__Task goal__.
Filter the entries below down to the lines that hold "https".

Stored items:
****************************************

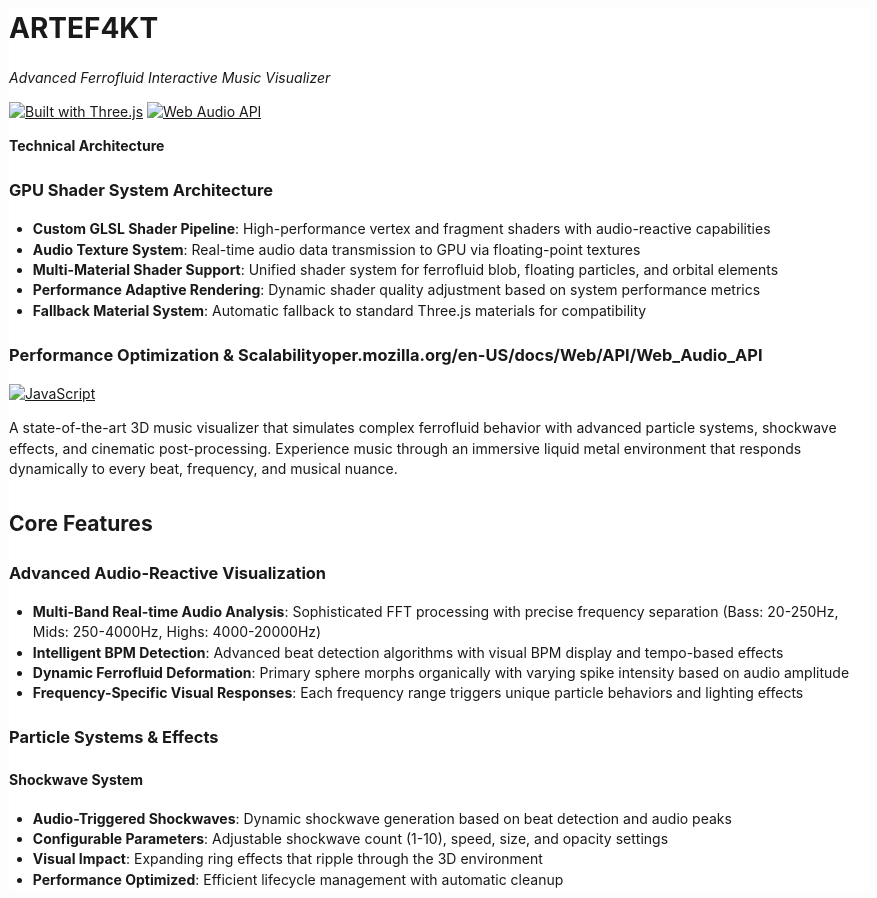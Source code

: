 # ARTEF4KT
*Advanced Ferrofluid Interactive Music Visualizer*

[![Built with Three.js](https://img.shields.io/badge/Built%20with-Three.js-000000?style=flat&logo=three.js)](https://threejs.org/)
[![Web Audio API](https://img.shields.io/badge/Audio-Web%20Audio%20API-orange?style=flat)]([#](https://developer.mozilla.org/en-US/docs/Web/JavaScript))

**Technical Architecture**

### **GPU Shader System Architecture**
- **Custom GLSL Shader Pipeline**: High-performance vertex and fragment shaders with audio-reactive capabilities
- **Audio Texture System**: Real-time audio data transmission to GPU via floating-point textures
- **Multi-Material Shader Support**: Unified shader system for ferrofluid blob, floating particles, and orbital elements
- **Performance Adaptive Rendering**: Dynamic shader quality adjustment based on system performance metrics
- **Fallback Material System**: Automatic fallback to standard Three.js materials for compatibility

### **Performance Optimization & Scalability**oper.mozilla.org/en-US/docs/Web/API/Web_Audio_API
[![JavaScript](https://img.shields.io/badge/Language-JavaScript-yellow?style=flat&logo=javascript)](https://developer.mozilla.org/en-US/docs/Web/JavaScript)

A state-of-the-art 3D music visualizer that simulates complex ferrofluid behavior with advanced particle systems, shockwave effects, and cinematic post-processing. Experience music through an immersive liquid metal environment that responds dynamically to every beat, frequency, and musical nuance.


## Core Features

### **Advanced Audio-Reactive Visualization**
- **Multi-Band Real-time Audio Analysis**: Sophisticated FFT processing with precise frequency separation (Bass: 20-250Hz, Mids: 250-4000Hz, Highs: 4000-20000Hz)
- **Intelligent BPM Detection**: Advanced beat detection algorithms with visual BPM display and tempo-based effects
- **Dynamic Ferrofluid Deformation**: Primary sphere morphs organically with varying spike intensity based on audio amplitude
- **Frequency-Specific Visual Responses**: Each frequency range triggers unique particle behaviors and lighting effects

### **Particle Systems & Effects**

#### **Shockwave System**
- **Audio-Triggered Shockwaves**: Dynamic shockwave generation based on beat detection and audio peaks
- **Configurable Parameters**: Adjustable shockwave count (1-10), speed, size, and opacity settings
- **Visual Impact**: Expanding ring effects that ripple through the 3D environment
- **Performance Optimized**: Efficient lifecycle management with automatic cleanup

****************************************

__Exercise solution__.
[![Built with Three.js](https://img.shields.io/badge/Built%20with-Three.js-000000?style=flat&logo=three.js)](https://threejs.org/)
[![Web Audio API](https://img.shields.io/badge/Audio-Web%20Audio%20API-orange?style=flat)]([#](https://developer.mozilla.org/en-US/docs/Web/JavaScript))
[![JavaScript](https://img.shields.io/badge/Language-JavaScript-yellow?style=flat&logo=javascript)](https://developer.mozilla.org/en-US/docs/Web/JavaScript)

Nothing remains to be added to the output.